Asking the pikas politely…

About the Knowledge Commons

The RMBL Knowledge Commons is a unified search and discovery platform for environmental research at the Rocky Mountain Biological Laboratory in Gothic, Colorado. It connects scientific publications, community documents, research datasets, news stories, and a knowledge graph of species, concepts, protocols, and places studied at one of the longest-running field biology stations in North America.

At a Glance

4,852

1,426

1,767

841

6,690

2,889

3,607

1,474

1,742

146

166

151,728

Entity Mentions

151,746

Citation Links

Frequently Asked Questions

What is the RMBL Knowledge Commons?

The Knowledge Commons is a search and discovery tool that brings together the scientific output of RMBL and the Gunnison Basin into one searchable platform. It includes peer-reviewed publications dating back to 1928, community and policy documents from the Sustainable Living Library, and research datasets from multiple repositories.

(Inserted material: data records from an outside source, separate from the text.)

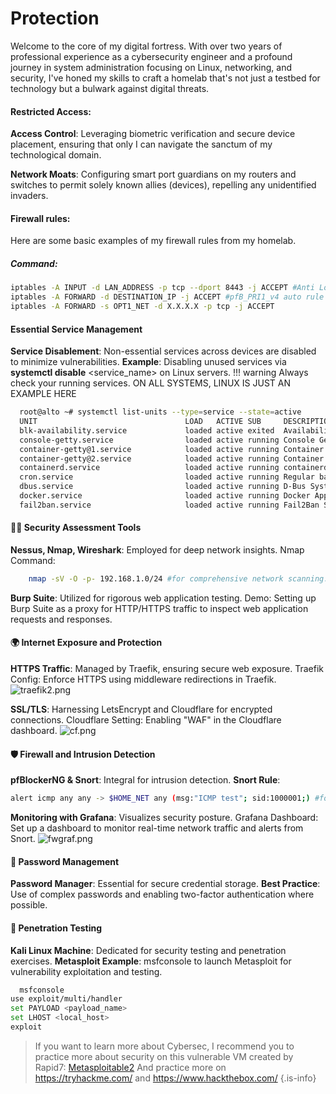 # Protection

Welcome to the core of my digital fortress. With over two years of professional experience as a cybersecurity engineer and a profound journey in system administration focusing on Linux, networking, and security, I've honed my skills to craft a homelab that's not just a testbed for technology but a bulwark against digital threats.

#### Restricted Access:
**Access Control**: Leveraging biometric verification and secure device placement, ensuring that only I can navigate the sanctum of my technological domain.

**Network Moats**: Configuring smart port guardians on my routers and switches to permit solely known allies (devices), repelling any unidentified invaders.
#### Firewall rules:
Here are some basic examples of my firewall rules from my homelab.

##### Command:
```bash linenums="1"
iptables -A INPUT -d LAN_ADDRESS -p tcp --dport 8443 -j ACCEPT #Anti Lockout rule
iptables -A FORWARD -d DESTINATION_IP -j ACCEPT #pfB_PRI1_v4 auto rule
iptables -A FORWARD -s OPT1_NET -d X.X.X.X -p tcp -j ACCEPT
```

####  Essential Service Management

   **Service Disablement**: Non-essential services across devices are disabled to minimize vulnerabilities.
        **Example**: Disabling unused services via **systemctl disable** <service_name> on Linux
        servers.
!!! warning
    Always check your running services. ON ALL SYSTEMS, LINUX IS JUST AN EXAMPLE HERE

```bash
  root@alto ~# systemctl list-units --type=service --state=active
  UNIT                                 LOAD   ACTIVE SUB     DESCRIPTION
  blk-availability.service             loaded active exited  Availability of block devices
  console-getty.service                loaded active running Console Getty
  container-getty@1.service            loaded active running Container Getty on /dev/tty1
  container-getty@2.service            loaded active running Container Getty on /dev/tty2
  containerd.service                   loaded active running containerd container runtime
  cron.service                         loaded active running Regular background program processing daemon
  dbus.service                         loaded active running D-Bus System Message Bus
  docker.service                       loaded active running Docker Application Container Engine
  fail2ban.service                     loaded active running Fail2Ban Service
```

#### 🕵️‍♂️ Security Assessment Tools

   **Nessus, Nmap, Wireshark**: Employed for deep network insights.
       Nmap Command:
 ```bash
     nmap -sV -O -p- 192.168.1.0/24 #for comprehensive network scanning.
 ```
   **Burp Suite**: Utilized for rigorous web application testing.
       Demo: Setting up Burp Suite as a proxy for HTTP/HTTPS traffic to inspect web application requests and responses.

#### 🌍 Internet Exposure and Protection

   **HTTPS Traffic**: Managed by Traefik, ensuring secure web exposure.
        Traefik Config: Enforce HTTPS using middleware redirections in Traefik.
    ![traefik2.png](/traefik2.png)


   **SSL/TLS**: Harnessing LetsEncrypt and Cloudflare for encrypted connections.
        Cloudflare Setting: Enabling "WAF" in the Cloudflare dashboard.
![cf.png](/cf.png)

#### 🛡 Firewall and Intrusion Detection

   **pfBlockerNG & Snort**: Integral for intrusion detection.
        **Snort Rule**:
 ```bash
 alert icmp any any -> $HOME_NET any (msg:"ICMP test"; sid:1000001;) #for ICMP traffic monitoring.
```
   **Monitoring with Grafana**: Visualizes security posture.
        Grafana Dashboard: Set up a dashboard to monitor real-time network traffic and alerts from Snort.
![fwgraf.png](/fwgraf.png)

#### 🔑 Password Management

   **Password Manager**: Essential for secure credential storage.
        **Best Practice**: Use of complex passwords and enabling two-factor authentication where possible.

#### 🧪 Penetration Testing

   **Kali Linux Machine**: Dedicated for security testing and penetration exercises.
        **Metasploit Example**: msfconsole to launch Metasploit for vulnerability exploitation and testing.
 ```bash
   msfconsole
use exploit/multi/handler
set PAYLOAD <payload_name>
set LHOST <local_host>
exploit
```
> If you want to learn more about Cybersec, I recommend you to practice more about security on this vulnerable VM created by Rapid7: [Metasploitable2](https://docs.rapid7.com/metasploit/metasploitable-2/)
And practice more on https://tryhackme.com/ and https://www.hackthebox.com/
{.is-info}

A knowledge graph connects these resources through shared species, concepts, research methods, and geographic locations.

Who is this for?

The Hub is designed for researchers, students, land managers, community members, and policymakers interested in the environmental research and stewardship of the Gunnison Basin. It is equally useful for scientists looking for related work and for community members exploring how research connects to local policy issues.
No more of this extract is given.